In terms of power alone I get the owner is more like a deity. Does my cat view me as having a bunch of power? I know she gets I’m larger than her and a potential danger. I’m sure she also struggles to figure out how to interpret my behavior at times. She works to communicate with me and get me do do what she wants (meowing, purring, rubbing against me at times when food is conveniently involved). She knows that much comes from me: the wand only seems to fly when I’m around, I dispense food and treats-frustratingly not on command.

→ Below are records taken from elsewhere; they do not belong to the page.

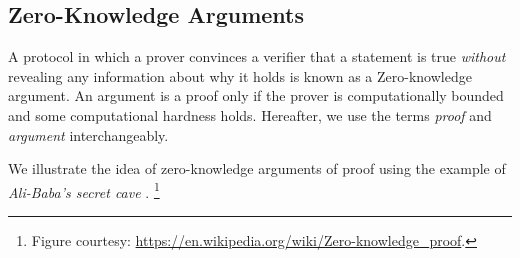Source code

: \subsection{Zero-Knowledge Arguments}

A protocol in which a prover convinces a verifier that a statement
is true \textit{without} revealing any information about why it holds is known as a Zero-knowledge argument. An argument is a proof only if the prover is computationally bounded and some computational hardness holds. Hereafter, we use the terms \textit{proof} and \textit{argument} interchangeably. 

We illustrate the idea of zero-knowledge arguments of proof using the example of \textit{Ali-Baba's secret cave} \cite{jean89}. \footnote{Figure courtesy: \url{https://en.wikipedia.org/wiki/Zero-knowledge_proof}.}

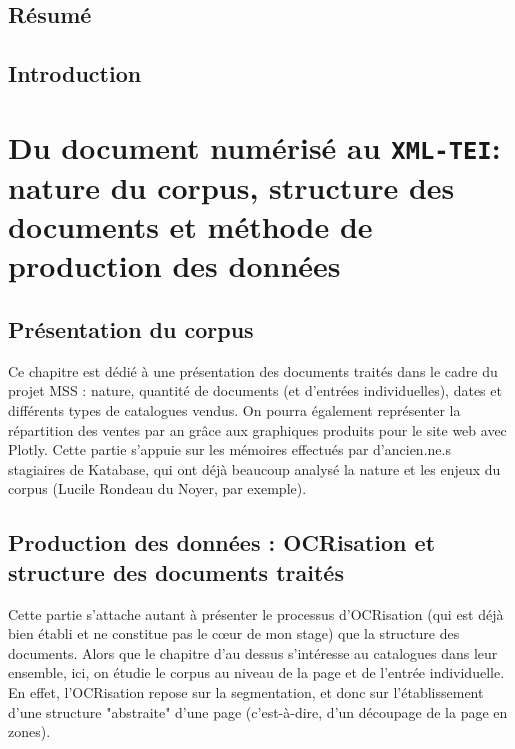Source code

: \documentclass[a4paper, 12pt, twoside]{book}
\newcommand{\xmltei}{\texttt{XML-TEI}}
\begin{document}
\onehalfspacing
	
\begin{titlepage}
		
\end{titlepage}

\frontmatter
\chapter*{Résumé}

\mainmatter
\chapter*{Introduction}





\part{Du document numérisé au \xmltei : nature du corpus, structure des documents et méthode de production des données}
\chapter{Présentation du corpus}
Ce chapitre est dédié à une présentation des documents traités dans le cadre du projet MSS : nature, quantité de documents (et d'entrées individuelles), dates et différents types de catalogues vendus. On pourra également représenter la répartition des ventes par an grâce aux graphiques produits pour le site web avec Plotly. Cette partie s'appuie sur les mémoires effectués par d'ancien.ne.s stagiaires de Katabase, qui ont déjà beaucoup analysé la nature et les enjeux du corpus (Lucile Rondeau du Noyer, par exemple).

\chapter{Production des données : OCRisation et structure des documents traités}
Cette partie s'attache autant à présenter le processus d'OCRisation (qui est déjà bien établi et ne constitue pas le cœur de mon stage) que la structure des documents. Alors que le chapitre d'au dessus s'intéresse au catalogues dans leur ensemble, ici, on étudie le corpus au niveau de la page et de l'entrée individuelle. En effet, l'OCRisation repose sur la segmentation, et donc sur l'établissement d'une structure "abstraite" d'une page (c'est-à-dire, d'un découpage de la page en zones).
\end{document}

I want to protect her, make sure she feels safe, keep her stimulated, and I want her to be healthy. So, fairly parental in feeling. Which fits with much of my relationship with God that I do feel it is quite parental in nature. In terms of her rights and privileges I consider her to be equal in deserving of respect. This means I do not get to touch her whenever I want or how I would like to touch her. I do not get to fall asleep with a ball of fur and purrs next to me. At least not yet. When leaving the door open to air out the apartment freaked her out significantly I closed the door. I have the power to change the environment in which she lives.
But to think that she views me with the awe that people generally view deities with I think would be inaccurate. To think that she understands things like that fact that I have the ability to utterly change her environment is a bit of a stretch. I mean, I have done that. I closed the door when she walked into my apartment. And she did not like that at all. Gave me a demanding, angry, meow at the door that I’m sure would translate along the lines of “Open it back up right now!” (I resisted a pun there, you are welcome). Ironically, now she is terrified of the outdoors. I have forced and tricked her into her crate multiple times for visits to the humane society and the vets office. But I don’t think many animals have the capacity to understand how another creature may affect their environment, let alone few creatures are able to exert significant change on their environment.

Basically the longer I contemplated it the more I saw some overlap between that of God/devotee and owner/pet. They are not the same in many ways of course. But there are some similarities. A connection formed with varying amounts of choice and enthusiasm. A connection between two different beings. A power dynamic that is not equal. A good relationship involves the development of trust and respect between both parties. This is done by the actions of both sides. Attempts from both sides to communicate clearly. Events that seem scary or possibly harmful but that have larger picture implications (having to repeat classes, vet visits, unhooking stuck claws, COVID). Implications which may never be comprehensible by one party (me with God or the cat with me).